Unsung Heroes of the Canyon Country #1: Pete Parry…by Jim Stiles

PETE PARRY
Pete quietly took on the D.O.E and the planned  Canyonlands Nuclear Repository…
AND WON.

When I was in my early 20s, the National Park Service hired me as a seasonal ranger at Arches National Park. I had virtually no qualifications for the job, other than an unbridled enthusiasm for the canyon country and a self-righteous desire, inflamed by my third reading, cover-to-cover, of Ed Abbey’s “The Monkey Wrench Gang,” to be the Protector and Guardian of my beloved red rocks.

I started my tour of duty at the Devils Garden campground and lived in a small rat-infested trailer that many tourists mistook for Abbey’s; I once hung a sign that read, “This is NOT Edward Abbey’s Trailer,” but the gesture was futile. Tourists continued to knock on my door.

I managed to stay out of trouble for about six weeks. Then one day I got riled about an article that appeared in the local weekly, The Moab Times-Independent, and immediately put pen-to-paper with a caustic reply.

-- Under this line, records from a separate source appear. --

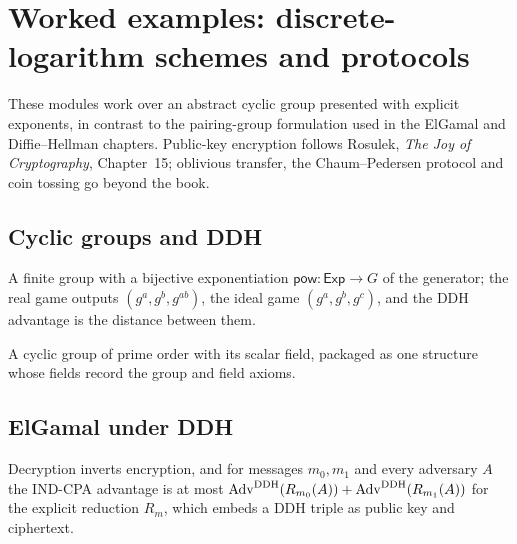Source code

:\chapter{Worked examples: discrete-logarithm schemes and protocols}

These modules work over an abstract cyclic group presented with explicit
exponents, in contrast to the pairing-group formulation used in the ElGamal and
Diffie--Hellman chapters. Public-key encryption
follows Rosulek, \emph{The Joy of Cryptography}, Chapter~15; oblivious transfer,
the Chaum--Pedersen protocol and coin tossing go beyond the book.

\section{Cyclic groups and DDH}

\begin{definition}
  \label{def:cyclicgroup-ddh}
  \leanok
  A finite group with a bijective exponentiation $\mathsf{pow} : \mathsf{Exp} \to G$
  of the generator; the real game outputs $(g^a, g^b, g^{ab})$, the ideal game
  $(g^a, g^b, g^c)$, and the DDH advantage is the distance between them.
\end{definition}

\begin{definition}
  \label{def:groupparam}
  \leanok
  A cyclic group of prime order with its scalar field, packaged as one structure
  whose fields record the group and field axioms.
\end{definition}

\section{ElGamal under DDH}

\begin{theorem}
  \label{thm:elgamal-cyclic}
  \leanok
  Decryption inverts encryption, and for messages $m_0, m_1$ and every adversary
  $A$ the IND-CPA advantage is at most
  $\Adv^{\mathrm{DDH}}(R_{m_0}(A)) + \Adv^{\mathrm{DDH}}(R_{m_1}(A))$ for the
  explicit reduction $R_m$, which embeds a DDH triple as public key and
  ciphertext.
\end{theorem}


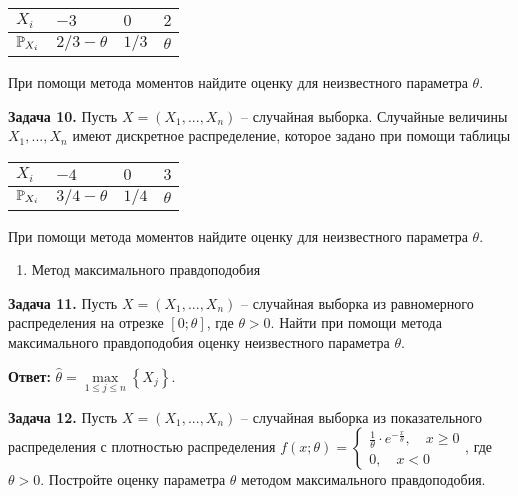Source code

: \begin{tabular}{|p{0.6in}|p{0.6in}|p{0.6in}|p{0.6in}|} \hline 
$X_{i} $ & $-3$ & $0$ & $2$ \\ \hline 
${\rm {\mathbb P}}_{X_{i} } $ & $2/3-\theta $ & $1/3$ & $\theta $ \\ \hline 
\end{tabular}

При помощи метода моментов найдите оценку для неизвестного параметра $\theta $.



\textbf{Задача 10.} Пусть $X=\left(X_{1} ,...,X_{n} \right)$ -- случайная выборка. Случайные величины $X_{1} ,...,X_{n} $ имеют дискретное распределение, которое задано при помощи таблицы

\begin{tabular}{|p{0.6in}|p{0.6in}|p{0.6in}|p{0.6in}|} \hline 
$X_{i} $ & $-4$ & $0$ & $3$ \\ \hline 
${\rm {\mathbb P}}_{X_{i} } $ & $3/4-\theta $ & $1/4$ & $\theta $ \\ \hline 
\end{tabular}

При помощи метода моментов найдите оценку для неизвестного параметра $\theta $.



\begin{enumerate}
\item  Метод максимального правдоподобия
\end{enumerate}



\textbf{Задача 11.} Пусть $X=\left(X_{1} ,...,X_{n} \right)$ -- случайная выборка из равномерного распределения на отрезке $\left[0;\theta \right]$, где $\theta >0$. Найти при помощи метода максимального правдоподобия оценку неизвестного параметра $\theta $.

\textbf{Ответ: }$\widehat{\theta }=\mathop{\max }\limits_{1\le j\le n} \left\{X_{j} \right\}$.



\textbf{Задача 12.} Пусть $X=\left(X_{1} ,...,X_{n} \right)$ -- случайная выборка из показательного распределения с плотностью распределения $f\left(x;\theta \right)=\left\{\begin{array}{l} {{\tfrac{1}{\theta }} \cdot e^{-{\tfrac{x}{\theta }} } ,\quad x\ge 0} \\ {0,\quad x<0} \end{array}\right. $, где $\theta >0$. Постройте оценку параметра $\theta $ методом максимального правдоподобия.

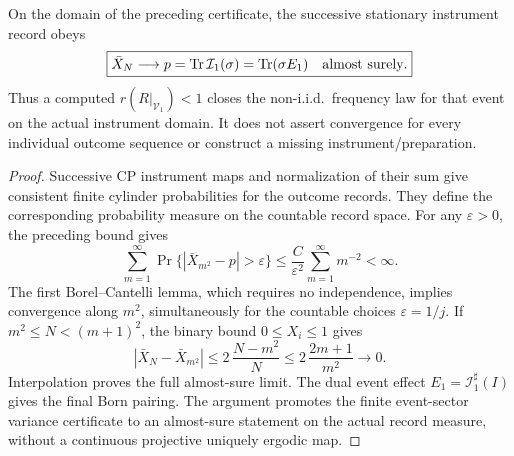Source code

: \documentclass[12pt,a4paper]{article}
\begin{document}
\begin{corollary}
\label{p4:cor:v2211-event-frequency-strong-law}
On the domain of the preceding certificate, the successive stationary
instrument record obeys
\[
 \boxed{\bar X_N\longrightarrow p
       =\operatorname{Tr}\mathcal I_1(\sigma)
       =\operatorname{Tr}(\sigma E_1)
       \quad\hbox{almost surely}.}
\]
Thus a computed \(r(R|_{\mathcal V_1})<1\) closes the non-i.i.d.\
frequency law for that event on the actual instrument domain.  It does
not assert convergence for every individual outcome sequence or construct
a missing instrument/preparation.
\end{corollary}
\begin{proof}
Successive CP instrument maps and normalization of their sum give
consistent finite cylinder probabilities for the outcome records.
They define the corresponding probability measure on the countable
record space.  For any \(\varepsilon>0\), the preceding bound gives
\[
 \sum_{m=1}^{\infty}
 \Pr\{|\bar X_{m^2}-p|>\varepsilon\}
 \le\frac C{\varepsilon^2}\sum_{m=1}^{\infty}m^{-2}<\infty.
\]
The first Borel--Cantelli lemma, which requires no independence, implies
convergence along \(m^2\), simultaneously for the countable choices
\(\varepsilon=1/j\).  If \(m^2\le N<(m+1)^2\), the binary bound
\(0\le X_i\le1\) gives
\[
 |\bar X_N-\bar X_{m^2}|
 \le 2\,\frac{N-m^2}{N}
 \le2\,\frac{2m+1}{m^2}\longrightarrow0.
\]
Interpolation proves the full almost-sure limit.  The dual event effect
\(E_1=\mathcal I_1^\sharp(I)\) gives the final Born pairing.  The
argument promotes the finite event-sector variance certificate to an
almost-sure statement on the actual record measure, without a continuous
projective uniquely ergodic map.
\end{proof}
\end{document}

I can’t recall the specifics but the issue of development and paving roads probably played a role in my passion. My fiery letter to the editor was so annoying that the editor and publisher, and to many the moral compass of Moab, Sam Taylor, devoted his entire editorial that week to respond. Sam whacked me about the ears for the better part of 500 words. He often referred to me as “this young ranger” who had only been living in Moab and Southeast Utah for the better part of four months, who was now taking time out from his busy schedule as a left-wing, bearded, hippie ranger to tell all the good residents of Grand County how to live their lives.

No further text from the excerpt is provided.